Sony PSN Data Breach – Plain Text vs Hashed Passwords Explained

There have been a rash of data breaches where passwords have been compromised that were stored as plain text and not converted to a one-way hash as they should be. However, most consumers and even many developers particularly in startups don’t know about the best practice of hashing passwords, what it means and how it can help protect users.

The recent Sony Playstation Network hack and data breach is one of the biggest examples to date, putting over 70 million customers at risk, but they are not alone DSL Reports, Gawker and Trapster have also learned this lesson the hard way and losing the trust of their customers.

When an attacker gains access to a database where passwords are revealed in plain text it is particularly problematic given that recent studies show the majority of people use the same password across sites and as high as 75 percent of social networking username and password samples collected online were identical to those used for email accounts ( Source: SecurityWeek ).

What is a “hash”?

A hash is like a digital fingerprint of a chunk of data, it is a way of passing data through a one-way algorithm that returns a digital signature in place of the original data. The signature is unique but cannot be turned back into the original data. On way to think about this is as if we are making sausage, sausage can be identified as pork, but it cannot be turned back into a pig.

The unique and irreversable nature of this process make hashes ideal for storing your passwords. Although an attacker may compromise a database and reveal your list of password hashes, they can’t determine from the hashes alone what the actual password is and will not be able to try and log into other accounts with that password.

For example if I use a popular hashing algorithm called SHA-1 (Secure Hash Algorithm) and run the word “sausage” through it I get a value of:

0bd7ea460f5fb0fa2d368f737c3ce63e19fdec50

If I run “sausage” through the same algorithm I get the same result every time, but if I change the word slightly and run “snausage” through the signature is completely different:

c419e1d2f0f173b170d85b520db7acb2bb777604

You may see that there is an issue here, if for example the password the user sets is “password123″ which generates a signature of:

cbfdac6008f9cab4083784cbd1874f76618d2a97

If a hackers runs this through a simple batch process of common password hashes the hacker will be able to see that the user is using the password of “password123″. So we will need to take things a step further, we are going to add what is called a “salt” this is an additional value that helps randomize the unique key with a secret key that only we know. In our sausage analogy think of the “salt” as our own secret blend of spices that we sprinkle in our sausage to make it uniquely ours. For this example I will has the word “sausage” with a salt of “mysecretsalt” using the SHA-1 algorithm which gives me :

1cf4c502ddd89b918c4bfefea76dadd590693b48

This process will give me a unique value to my application that will be different from the generic “unsalted” value, so the hacker will not be able to guess what the value is based on known unsalted signatures.
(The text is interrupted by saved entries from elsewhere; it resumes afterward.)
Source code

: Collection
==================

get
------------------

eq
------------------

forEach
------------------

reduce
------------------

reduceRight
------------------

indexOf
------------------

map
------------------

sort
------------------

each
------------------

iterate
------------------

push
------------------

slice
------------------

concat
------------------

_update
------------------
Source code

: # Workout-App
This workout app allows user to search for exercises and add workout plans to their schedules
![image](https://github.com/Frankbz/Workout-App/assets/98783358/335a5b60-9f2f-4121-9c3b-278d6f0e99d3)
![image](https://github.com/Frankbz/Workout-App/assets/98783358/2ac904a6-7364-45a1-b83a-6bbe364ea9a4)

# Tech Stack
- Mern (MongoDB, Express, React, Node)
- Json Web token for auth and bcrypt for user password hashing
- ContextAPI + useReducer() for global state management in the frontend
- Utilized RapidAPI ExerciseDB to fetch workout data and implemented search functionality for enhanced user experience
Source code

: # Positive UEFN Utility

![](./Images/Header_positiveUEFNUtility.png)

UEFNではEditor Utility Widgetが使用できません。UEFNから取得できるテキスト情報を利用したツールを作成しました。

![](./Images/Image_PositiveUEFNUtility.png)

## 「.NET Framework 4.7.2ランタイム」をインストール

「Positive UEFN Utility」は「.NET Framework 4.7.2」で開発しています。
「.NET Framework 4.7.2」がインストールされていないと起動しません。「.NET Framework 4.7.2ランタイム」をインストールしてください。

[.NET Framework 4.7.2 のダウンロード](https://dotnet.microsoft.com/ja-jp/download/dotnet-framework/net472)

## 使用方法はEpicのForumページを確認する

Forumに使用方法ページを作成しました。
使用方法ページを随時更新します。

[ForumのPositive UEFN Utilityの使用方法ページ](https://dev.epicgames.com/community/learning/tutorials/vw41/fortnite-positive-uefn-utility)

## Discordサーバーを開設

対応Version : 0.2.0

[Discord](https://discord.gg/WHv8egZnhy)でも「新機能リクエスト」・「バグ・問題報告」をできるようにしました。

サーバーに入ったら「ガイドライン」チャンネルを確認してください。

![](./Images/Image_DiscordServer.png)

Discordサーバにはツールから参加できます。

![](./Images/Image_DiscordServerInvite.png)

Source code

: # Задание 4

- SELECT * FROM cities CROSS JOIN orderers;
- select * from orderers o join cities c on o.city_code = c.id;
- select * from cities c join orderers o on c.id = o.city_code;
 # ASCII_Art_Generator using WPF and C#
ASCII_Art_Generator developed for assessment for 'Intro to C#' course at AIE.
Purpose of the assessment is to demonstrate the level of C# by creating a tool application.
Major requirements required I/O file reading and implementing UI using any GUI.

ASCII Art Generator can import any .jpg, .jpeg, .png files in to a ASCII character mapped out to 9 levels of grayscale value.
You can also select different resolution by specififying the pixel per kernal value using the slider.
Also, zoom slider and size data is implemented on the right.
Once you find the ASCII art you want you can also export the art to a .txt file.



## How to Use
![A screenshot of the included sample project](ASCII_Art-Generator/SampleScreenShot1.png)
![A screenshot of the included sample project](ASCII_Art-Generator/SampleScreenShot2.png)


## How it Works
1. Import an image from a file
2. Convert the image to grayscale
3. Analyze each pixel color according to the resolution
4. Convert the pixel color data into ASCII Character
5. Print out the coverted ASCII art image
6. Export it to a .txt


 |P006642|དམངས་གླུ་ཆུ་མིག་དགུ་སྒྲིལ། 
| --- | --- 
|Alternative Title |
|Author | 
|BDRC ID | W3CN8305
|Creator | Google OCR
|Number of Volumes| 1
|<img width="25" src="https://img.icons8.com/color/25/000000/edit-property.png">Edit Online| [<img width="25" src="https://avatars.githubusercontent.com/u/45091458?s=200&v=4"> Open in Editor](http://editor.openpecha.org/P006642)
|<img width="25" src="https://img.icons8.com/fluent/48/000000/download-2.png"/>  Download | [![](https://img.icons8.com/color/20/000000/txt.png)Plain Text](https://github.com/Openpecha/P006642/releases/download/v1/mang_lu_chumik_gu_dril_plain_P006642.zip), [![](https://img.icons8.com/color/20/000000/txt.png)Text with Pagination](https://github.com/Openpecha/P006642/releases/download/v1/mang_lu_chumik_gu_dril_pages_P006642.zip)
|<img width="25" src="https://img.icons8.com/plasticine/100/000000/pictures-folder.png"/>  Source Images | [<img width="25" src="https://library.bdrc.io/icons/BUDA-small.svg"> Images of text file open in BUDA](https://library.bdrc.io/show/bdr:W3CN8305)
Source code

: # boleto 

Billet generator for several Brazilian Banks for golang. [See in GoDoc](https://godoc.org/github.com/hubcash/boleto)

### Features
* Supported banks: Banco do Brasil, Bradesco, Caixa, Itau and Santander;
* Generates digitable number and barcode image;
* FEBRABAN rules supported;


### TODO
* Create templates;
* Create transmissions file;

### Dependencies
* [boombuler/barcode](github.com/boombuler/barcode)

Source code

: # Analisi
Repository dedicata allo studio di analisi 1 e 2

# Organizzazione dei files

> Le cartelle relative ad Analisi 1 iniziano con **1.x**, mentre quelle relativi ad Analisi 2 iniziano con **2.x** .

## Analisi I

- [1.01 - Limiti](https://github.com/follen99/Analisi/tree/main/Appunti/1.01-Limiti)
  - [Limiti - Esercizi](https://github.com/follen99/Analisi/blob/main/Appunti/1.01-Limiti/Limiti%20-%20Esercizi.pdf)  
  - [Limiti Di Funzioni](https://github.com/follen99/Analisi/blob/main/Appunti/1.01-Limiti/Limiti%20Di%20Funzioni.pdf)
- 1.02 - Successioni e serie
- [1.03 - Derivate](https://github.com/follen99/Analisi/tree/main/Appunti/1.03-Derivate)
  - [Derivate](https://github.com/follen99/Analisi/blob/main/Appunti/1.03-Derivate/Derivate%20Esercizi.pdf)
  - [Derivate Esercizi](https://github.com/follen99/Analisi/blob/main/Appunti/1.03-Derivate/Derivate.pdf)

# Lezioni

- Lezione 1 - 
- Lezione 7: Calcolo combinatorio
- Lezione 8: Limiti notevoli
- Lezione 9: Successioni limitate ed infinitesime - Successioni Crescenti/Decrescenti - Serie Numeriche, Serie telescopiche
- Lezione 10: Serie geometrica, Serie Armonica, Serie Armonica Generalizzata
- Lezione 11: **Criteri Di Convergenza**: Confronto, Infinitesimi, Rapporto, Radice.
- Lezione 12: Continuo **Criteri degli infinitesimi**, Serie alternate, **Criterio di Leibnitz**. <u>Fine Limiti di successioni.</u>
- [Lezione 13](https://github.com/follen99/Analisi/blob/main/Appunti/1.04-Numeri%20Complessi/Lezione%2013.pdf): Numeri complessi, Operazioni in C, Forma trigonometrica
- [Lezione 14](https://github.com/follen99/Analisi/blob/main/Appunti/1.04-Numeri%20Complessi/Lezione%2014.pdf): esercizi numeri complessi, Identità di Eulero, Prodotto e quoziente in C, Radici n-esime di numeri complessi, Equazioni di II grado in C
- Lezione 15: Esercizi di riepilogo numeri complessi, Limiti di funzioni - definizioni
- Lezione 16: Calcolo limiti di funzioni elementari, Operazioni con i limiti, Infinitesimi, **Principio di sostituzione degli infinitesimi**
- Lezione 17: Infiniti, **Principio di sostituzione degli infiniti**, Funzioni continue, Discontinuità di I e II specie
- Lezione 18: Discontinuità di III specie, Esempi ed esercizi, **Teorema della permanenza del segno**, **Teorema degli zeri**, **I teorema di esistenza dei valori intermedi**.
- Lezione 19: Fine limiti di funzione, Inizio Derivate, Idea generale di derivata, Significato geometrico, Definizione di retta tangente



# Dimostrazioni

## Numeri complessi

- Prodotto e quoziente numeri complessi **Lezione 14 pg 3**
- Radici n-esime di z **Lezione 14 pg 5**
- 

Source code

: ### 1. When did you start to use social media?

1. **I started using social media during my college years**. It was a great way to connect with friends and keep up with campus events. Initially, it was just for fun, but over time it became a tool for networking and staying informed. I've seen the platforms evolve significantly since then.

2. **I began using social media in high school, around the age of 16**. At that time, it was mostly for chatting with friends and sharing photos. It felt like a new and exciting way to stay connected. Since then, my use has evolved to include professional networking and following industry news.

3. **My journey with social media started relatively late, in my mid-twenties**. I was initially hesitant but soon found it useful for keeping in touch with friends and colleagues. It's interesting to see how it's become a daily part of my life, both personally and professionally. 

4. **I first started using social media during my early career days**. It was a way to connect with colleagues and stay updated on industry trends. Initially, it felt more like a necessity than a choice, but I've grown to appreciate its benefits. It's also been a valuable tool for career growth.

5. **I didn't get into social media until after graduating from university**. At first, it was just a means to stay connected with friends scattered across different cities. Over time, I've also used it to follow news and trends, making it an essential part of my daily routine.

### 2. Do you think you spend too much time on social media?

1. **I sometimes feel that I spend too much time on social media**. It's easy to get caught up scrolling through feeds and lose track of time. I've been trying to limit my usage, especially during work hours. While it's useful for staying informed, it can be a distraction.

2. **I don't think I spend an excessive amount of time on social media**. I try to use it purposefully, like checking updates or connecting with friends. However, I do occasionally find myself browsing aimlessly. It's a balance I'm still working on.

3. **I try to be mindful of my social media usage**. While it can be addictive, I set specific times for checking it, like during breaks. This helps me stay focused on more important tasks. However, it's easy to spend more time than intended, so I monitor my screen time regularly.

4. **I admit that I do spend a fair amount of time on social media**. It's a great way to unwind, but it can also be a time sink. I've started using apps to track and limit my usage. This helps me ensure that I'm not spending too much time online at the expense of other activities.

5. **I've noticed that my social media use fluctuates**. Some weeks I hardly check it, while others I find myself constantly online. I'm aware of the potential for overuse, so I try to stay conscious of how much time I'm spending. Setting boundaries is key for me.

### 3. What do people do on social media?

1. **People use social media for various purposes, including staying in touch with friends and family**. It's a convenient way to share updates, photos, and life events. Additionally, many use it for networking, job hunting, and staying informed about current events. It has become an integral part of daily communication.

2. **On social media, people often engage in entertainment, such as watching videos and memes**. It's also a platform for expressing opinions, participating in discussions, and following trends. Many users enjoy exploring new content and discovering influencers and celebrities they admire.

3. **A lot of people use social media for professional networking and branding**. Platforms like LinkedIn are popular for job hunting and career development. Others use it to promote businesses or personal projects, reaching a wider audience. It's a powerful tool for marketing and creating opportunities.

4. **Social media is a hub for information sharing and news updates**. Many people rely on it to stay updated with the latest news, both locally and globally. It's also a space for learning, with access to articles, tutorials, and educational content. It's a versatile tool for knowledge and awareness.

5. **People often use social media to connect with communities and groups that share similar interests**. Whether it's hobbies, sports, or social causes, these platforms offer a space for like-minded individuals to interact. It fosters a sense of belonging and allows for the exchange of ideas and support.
One important thing to think about with security a mentor told me a while back is that it is never “if your system is compromised” the attitude should instead be “when the system is compromised” and then think about how you can mitigate the risk when there is a data breach, if you hash the passwords used to login you help protect your customers from the inconvenience of having to change all of their passwords, or risk having their email compromised which can lead to even nastier things.